| Task |
Scan the listing below for lines with the word "SDEs". Report how many there are, as a number alone.

| Records for processing |
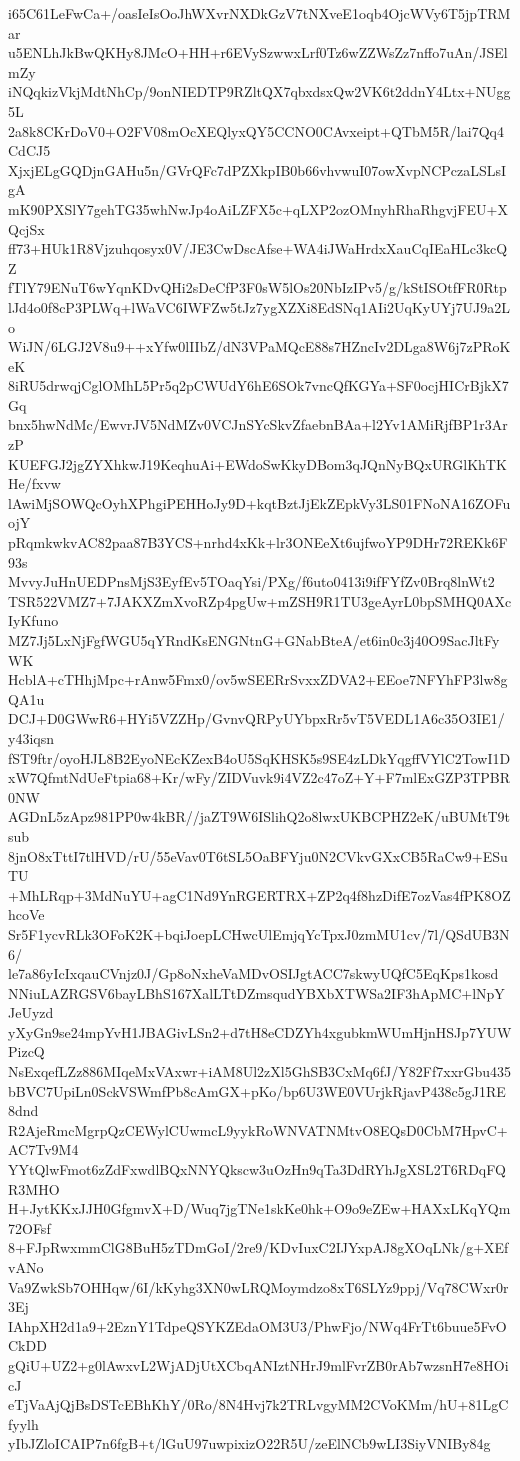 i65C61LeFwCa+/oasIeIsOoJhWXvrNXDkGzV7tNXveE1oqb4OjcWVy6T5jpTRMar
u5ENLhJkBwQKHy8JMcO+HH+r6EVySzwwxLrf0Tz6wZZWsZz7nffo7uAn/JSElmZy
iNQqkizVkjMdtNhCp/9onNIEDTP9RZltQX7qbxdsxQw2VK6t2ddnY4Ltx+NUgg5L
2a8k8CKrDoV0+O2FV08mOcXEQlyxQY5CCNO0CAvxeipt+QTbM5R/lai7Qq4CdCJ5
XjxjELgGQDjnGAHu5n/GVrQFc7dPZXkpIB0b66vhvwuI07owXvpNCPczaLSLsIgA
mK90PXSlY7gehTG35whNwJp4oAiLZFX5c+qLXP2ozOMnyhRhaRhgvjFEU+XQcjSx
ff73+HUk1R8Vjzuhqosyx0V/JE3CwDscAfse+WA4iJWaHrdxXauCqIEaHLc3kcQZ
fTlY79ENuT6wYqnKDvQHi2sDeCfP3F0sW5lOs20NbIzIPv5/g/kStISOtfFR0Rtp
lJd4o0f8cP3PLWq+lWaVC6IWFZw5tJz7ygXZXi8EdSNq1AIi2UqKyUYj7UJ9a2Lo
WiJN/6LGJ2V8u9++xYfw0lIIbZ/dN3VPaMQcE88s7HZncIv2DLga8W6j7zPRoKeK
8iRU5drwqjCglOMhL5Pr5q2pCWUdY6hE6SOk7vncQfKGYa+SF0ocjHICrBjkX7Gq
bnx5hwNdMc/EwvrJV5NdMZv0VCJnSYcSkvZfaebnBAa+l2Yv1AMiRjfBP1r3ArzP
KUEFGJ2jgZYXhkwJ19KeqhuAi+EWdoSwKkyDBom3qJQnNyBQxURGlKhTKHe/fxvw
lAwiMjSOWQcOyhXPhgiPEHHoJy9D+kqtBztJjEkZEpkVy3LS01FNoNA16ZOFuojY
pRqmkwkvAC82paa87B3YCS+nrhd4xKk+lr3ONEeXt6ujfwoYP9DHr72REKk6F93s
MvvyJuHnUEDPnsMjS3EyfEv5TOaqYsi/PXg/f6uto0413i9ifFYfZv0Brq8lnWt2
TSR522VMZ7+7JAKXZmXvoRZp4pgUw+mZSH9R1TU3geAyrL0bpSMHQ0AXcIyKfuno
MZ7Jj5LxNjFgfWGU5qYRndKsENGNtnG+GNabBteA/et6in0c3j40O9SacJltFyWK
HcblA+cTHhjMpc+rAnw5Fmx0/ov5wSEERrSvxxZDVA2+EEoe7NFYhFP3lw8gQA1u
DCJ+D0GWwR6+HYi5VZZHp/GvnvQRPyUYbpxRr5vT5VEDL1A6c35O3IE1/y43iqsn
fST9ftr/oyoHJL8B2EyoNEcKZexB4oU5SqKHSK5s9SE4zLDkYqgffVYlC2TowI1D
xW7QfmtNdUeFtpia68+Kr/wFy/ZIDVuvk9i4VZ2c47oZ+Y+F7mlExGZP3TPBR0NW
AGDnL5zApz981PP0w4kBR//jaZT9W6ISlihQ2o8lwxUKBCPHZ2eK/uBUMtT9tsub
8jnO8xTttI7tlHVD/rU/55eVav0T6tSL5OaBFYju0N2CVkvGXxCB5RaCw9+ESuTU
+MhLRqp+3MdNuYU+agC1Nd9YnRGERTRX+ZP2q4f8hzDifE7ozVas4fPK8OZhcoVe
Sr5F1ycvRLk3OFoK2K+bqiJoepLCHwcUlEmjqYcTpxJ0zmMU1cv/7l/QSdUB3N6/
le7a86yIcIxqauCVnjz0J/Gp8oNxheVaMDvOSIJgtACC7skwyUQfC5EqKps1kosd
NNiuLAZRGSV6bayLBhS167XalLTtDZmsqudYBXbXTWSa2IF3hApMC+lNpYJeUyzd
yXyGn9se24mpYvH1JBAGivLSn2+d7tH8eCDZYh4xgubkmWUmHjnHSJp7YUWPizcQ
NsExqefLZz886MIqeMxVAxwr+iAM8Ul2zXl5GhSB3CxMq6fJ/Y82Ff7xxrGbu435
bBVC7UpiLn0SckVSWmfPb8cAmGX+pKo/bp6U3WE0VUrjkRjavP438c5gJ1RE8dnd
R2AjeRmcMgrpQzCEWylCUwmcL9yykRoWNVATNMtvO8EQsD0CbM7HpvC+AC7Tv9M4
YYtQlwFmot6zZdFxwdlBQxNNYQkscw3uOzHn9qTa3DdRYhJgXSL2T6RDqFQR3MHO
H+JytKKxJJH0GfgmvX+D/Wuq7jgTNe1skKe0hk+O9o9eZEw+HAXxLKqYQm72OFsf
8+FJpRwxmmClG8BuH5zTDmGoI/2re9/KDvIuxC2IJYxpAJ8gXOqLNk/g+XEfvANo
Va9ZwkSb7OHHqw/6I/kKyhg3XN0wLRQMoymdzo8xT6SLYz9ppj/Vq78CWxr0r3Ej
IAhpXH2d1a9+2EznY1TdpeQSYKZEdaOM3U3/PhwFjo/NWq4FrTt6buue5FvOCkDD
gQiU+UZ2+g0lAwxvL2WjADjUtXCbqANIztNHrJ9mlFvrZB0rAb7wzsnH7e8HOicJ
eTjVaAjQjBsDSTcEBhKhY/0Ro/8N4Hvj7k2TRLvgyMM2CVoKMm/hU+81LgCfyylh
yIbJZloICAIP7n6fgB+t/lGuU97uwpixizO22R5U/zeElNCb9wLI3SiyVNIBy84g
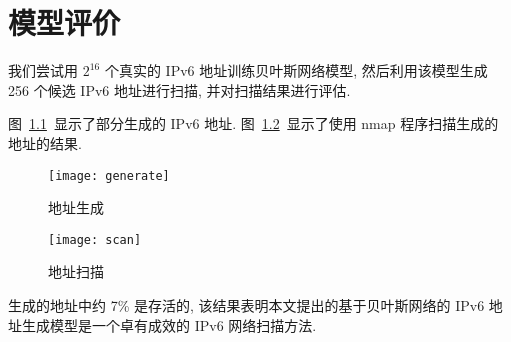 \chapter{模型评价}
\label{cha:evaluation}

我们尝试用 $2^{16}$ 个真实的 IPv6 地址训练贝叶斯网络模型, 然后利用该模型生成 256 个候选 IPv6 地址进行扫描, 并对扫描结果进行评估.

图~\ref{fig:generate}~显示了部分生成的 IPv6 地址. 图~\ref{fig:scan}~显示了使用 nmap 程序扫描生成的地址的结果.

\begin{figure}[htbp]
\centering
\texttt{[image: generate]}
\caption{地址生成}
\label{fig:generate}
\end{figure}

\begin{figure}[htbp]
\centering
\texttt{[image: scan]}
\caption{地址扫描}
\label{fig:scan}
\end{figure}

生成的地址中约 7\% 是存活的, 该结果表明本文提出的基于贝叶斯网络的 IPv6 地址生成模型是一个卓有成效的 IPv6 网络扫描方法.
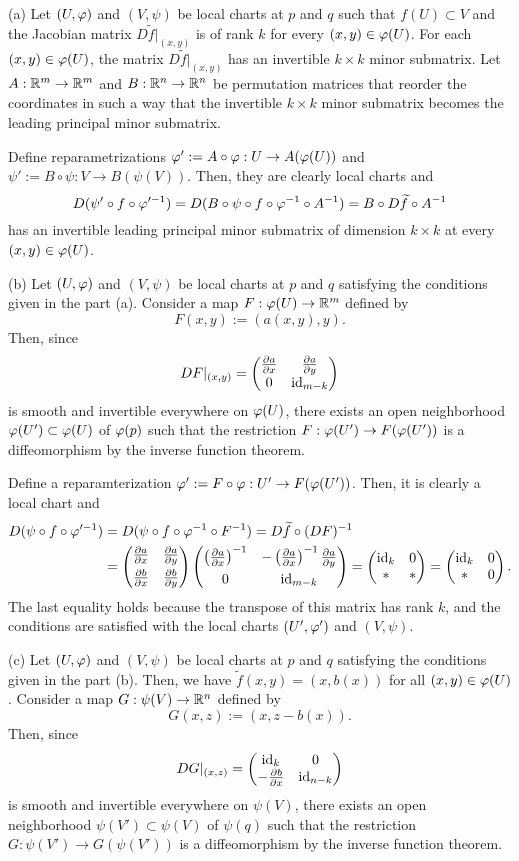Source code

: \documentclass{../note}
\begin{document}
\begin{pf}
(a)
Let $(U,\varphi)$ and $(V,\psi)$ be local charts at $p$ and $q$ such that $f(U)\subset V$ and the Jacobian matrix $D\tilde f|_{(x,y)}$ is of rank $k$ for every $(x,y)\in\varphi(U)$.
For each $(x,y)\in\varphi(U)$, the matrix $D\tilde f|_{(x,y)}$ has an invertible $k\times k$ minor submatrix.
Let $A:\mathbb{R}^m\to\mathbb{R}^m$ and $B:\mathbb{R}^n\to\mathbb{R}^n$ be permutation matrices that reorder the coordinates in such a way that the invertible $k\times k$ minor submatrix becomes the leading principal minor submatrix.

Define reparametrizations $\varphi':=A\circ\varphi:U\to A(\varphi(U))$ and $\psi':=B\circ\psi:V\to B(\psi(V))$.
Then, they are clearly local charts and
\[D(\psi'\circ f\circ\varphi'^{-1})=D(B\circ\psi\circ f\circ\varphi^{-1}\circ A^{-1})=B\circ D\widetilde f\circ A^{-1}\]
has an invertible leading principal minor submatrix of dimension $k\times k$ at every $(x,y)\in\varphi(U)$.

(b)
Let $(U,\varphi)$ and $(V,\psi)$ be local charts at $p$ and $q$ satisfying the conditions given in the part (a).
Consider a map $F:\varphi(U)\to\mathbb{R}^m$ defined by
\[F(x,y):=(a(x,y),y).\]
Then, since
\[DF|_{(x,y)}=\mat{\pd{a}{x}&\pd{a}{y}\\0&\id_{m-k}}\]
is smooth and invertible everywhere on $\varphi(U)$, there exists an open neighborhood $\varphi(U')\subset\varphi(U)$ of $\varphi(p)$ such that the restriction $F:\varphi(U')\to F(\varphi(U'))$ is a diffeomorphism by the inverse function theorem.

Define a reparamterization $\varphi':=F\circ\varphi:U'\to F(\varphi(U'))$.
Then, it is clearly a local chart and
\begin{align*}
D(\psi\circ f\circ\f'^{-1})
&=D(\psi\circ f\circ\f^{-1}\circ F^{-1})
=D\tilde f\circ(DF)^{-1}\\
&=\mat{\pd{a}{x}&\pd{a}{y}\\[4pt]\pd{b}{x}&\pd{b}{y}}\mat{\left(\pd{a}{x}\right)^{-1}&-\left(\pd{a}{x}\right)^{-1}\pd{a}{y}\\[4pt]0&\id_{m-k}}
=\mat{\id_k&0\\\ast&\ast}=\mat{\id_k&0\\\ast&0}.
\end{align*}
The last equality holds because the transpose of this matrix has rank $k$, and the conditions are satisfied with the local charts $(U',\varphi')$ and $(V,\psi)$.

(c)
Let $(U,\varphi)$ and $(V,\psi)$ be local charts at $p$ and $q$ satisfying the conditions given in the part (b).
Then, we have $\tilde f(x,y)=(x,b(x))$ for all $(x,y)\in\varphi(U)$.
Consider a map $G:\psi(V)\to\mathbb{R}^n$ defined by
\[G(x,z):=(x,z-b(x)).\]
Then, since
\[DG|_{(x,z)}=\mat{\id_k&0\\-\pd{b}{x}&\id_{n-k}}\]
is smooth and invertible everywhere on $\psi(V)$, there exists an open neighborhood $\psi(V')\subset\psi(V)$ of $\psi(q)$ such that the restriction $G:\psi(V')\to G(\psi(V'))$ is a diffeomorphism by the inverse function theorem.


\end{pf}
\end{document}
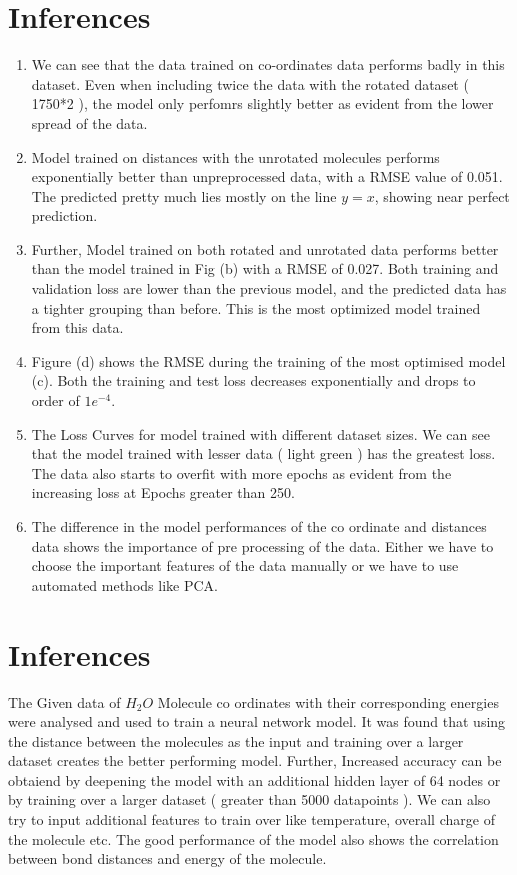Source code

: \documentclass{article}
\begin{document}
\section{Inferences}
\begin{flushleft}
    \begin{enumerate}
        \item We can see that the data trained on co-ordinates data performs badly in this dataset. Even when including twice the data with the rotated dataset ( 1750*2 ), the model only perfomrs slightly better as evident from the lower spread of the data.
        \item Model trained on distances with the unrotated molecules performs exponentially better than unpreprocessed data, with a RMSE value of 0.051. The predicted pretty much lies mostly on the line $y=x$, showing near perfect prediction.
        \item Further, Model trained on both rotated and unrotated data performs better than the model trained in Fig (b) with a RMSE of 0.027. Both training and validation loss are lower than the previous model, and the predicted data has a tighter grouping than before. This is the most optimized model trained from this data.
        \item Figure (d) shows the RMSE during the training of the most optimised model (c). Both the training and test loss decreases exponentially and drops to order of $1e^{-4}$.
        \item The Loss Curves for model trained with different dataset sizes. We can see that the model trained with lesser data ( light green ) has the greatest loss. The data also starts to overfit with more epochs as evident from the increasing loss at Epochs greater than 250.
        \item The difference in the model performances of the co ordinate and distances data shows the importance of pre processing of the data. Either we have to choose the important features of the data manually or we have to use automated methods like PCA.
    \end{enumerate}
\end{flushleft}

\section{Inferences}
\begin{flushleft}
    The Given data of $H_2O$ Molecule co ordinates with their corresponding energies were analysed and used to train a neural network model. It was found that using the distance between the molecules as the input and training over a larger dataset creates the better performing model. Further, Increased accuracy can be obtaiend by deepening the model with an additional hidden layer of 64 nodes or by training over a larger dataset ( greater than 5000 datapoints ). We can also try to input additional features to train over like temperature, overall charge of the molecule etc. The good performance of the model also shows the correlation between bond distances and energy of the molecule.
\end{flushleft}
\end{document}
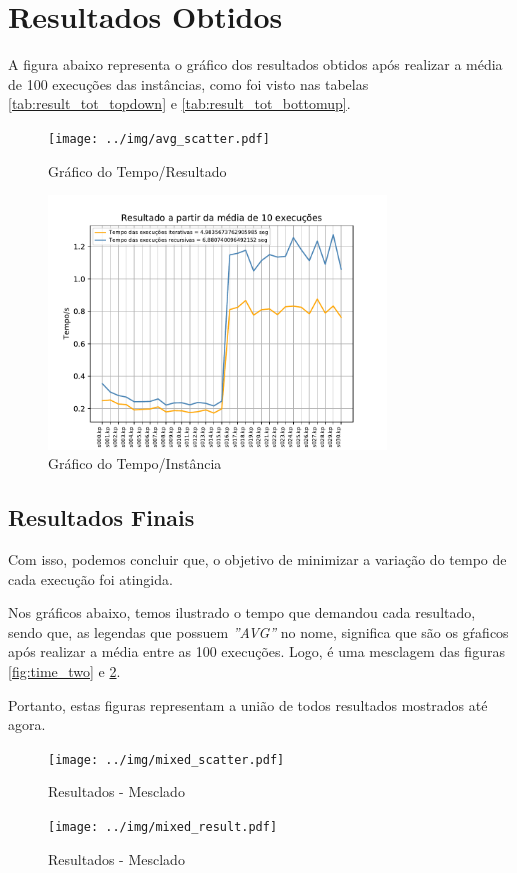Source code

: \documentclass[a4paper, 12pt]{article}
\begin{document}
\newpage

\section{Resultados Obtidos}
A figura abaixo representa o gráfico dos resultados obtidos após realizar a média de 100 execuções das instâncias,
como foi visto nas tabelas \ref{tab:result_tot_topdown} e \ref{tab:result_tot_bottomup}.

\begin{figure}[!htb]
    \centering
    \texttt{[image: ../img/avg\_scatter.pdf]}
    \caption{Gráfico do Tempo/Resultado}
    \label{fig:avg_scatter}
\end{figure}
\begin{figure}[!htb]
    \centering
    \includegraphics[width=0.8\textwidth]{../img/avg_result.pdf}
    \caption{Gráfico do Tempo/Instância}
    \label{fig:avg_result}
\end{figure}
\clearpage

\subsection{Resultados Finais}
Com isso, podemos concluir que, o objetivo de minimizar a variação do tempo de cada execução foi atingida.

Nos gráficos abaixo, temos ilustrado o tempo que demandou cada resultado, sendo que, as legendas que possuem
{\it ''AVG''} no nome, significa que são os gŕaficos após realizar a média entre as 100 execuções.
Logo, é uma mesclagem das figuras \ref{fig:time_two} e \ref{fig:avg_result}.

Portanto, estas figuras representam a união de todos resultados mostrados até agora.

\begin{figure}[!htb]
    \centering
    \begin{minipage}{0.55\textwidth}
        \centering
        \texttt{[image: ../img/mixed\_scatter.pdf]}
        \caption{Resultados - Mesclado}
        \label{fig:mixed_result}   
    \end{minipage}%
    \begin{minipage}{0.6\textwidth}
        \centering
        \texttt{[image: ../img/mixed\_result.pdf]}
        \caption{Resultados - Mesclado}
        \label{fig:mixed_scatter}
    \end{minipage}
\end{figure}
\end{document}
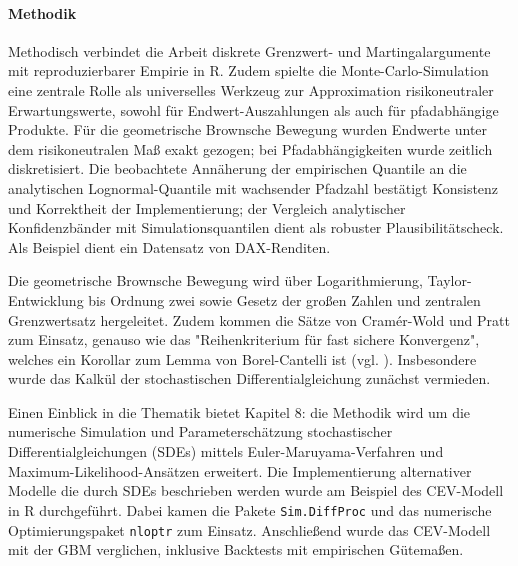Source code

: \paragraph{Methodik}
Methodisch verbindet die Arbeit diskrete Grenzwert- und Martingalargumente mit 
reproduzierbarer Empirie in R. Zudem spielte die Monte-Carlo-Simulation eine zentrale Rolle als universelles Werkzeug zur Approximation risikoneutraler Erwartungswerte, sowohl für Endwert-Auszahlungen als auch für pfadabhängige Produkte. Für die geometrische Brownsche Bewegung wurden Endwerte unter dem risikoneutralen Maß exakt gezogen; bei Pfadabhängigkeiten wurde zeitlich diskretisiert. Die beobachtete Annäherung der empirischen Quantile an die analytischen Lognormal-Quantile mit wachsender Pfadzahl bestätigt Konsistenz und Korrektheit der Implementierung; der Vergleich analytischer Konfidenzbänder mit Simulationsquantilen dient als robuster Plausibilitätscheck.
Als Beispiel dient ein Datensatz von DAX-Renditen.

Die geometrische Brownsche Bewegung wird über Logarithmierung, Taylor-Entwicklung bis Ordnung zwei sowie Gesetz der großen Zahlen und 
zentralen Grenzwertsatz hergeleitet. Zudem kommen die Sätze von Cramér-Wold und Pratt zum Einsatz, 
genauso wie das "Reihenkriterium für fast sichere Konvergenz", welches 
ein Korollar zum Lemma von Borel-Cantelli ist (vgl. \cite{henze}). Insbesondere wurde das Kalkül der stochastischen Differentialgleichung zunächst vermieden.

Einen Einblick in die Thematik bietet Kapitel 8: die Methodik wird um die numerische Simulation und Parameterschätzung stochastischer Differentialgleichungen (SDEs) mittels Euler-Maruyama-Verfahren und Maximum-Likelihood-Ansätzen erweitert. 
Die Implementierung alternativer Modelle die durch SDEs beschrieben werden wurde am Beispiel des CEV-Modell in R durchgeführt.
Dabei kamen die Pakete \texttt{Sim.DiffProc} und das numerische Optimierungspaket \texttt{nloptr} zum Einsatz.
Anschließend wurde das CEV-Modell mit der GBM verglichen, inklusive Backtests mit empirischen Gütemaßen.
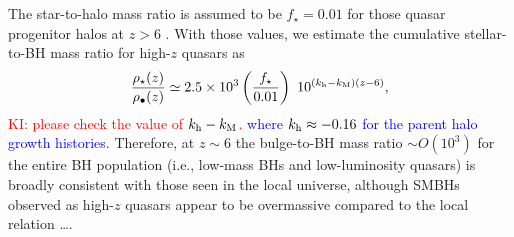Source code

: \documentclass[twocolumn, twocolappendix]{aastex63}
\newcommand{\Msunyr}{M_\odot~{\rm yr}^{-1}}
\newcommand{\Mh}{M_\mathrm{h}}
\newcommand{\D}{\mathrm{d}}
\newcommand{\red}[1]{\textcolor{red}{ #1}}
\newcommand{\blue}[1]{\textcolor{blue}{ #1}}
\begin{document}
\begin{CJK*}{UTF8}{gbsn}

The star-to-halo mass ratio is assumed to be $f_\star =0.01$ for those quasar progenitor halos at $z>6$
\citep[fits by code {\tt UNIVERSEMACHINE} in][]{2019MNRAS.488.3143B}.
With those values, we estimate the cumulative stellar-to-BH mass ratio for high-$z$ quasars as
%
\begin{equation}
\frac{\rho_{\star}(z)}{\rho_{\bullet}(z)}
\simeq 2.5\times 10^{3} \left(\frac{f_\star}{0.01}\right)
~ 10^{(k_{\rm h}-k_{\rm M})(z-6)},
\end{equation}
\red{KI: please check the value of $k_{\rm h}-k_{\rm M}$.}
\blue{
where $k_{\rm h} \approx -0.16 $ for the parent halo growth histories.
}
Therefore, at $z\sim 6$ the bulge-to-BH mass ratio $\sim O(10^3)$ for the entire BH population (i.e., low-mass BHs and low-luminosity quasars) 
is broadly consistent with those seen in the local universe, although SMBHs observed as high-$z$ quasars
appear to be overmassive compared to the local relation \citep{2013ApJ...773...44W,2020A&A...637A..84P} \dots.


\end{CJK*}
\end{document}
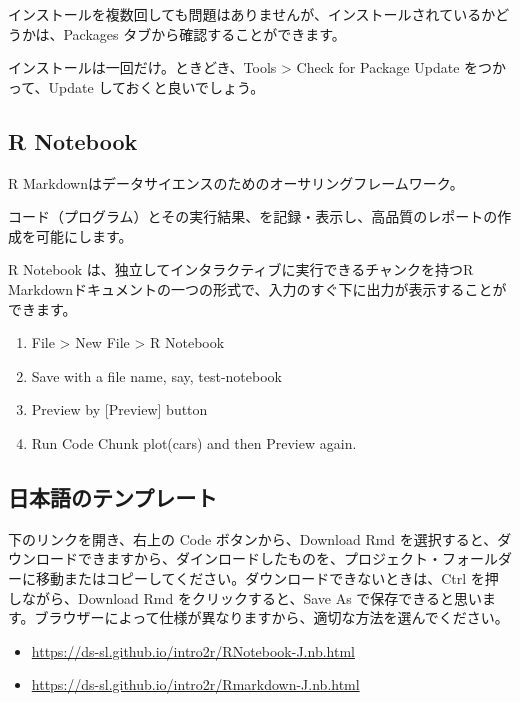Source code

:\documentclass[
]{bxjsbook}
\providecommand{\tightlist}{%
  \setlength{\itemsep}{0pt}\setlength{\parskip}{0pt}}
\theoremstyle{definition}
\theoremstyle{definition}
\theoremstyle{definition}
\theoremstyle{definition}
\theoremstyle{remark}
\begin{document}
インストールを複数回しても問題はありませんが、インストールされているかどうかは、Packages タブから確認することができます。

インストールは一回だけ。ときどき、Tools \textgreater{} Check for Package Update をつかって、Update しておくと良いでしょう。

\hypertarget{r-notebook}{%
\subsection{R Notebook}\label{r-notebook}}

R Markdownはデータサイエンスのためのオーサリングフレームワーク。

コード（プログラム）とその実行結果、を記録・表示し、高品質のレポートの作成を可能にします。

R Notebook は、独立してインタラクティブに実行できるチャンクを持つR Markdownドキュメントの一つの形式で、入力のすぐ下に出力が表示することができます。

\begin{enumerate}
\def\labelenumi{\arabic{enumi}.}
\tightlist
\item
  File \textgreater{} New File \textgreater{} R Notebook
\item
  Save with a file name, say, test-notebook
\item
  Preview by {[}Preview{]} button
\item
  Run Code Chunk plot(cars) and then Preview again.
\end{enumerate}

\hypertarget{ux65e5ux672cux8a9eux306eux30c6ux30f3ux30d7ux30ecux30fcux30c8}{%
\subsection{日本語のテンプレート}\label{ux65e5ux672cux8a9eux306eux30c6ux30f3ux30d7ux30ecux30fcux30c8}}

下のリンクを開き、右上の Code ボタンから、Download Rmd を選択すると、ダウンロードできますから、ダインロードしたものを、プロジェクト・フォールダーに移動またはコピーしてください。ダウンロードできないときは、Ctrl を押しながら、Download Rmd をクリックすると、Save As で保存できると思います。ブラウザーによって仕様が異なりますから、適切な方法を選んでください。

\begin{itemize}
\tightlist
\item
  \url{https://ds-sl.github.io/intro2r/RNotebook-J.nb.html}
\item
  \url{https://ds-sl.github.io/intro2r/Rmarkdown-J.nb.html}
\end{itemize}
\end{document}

| Output for this task |
2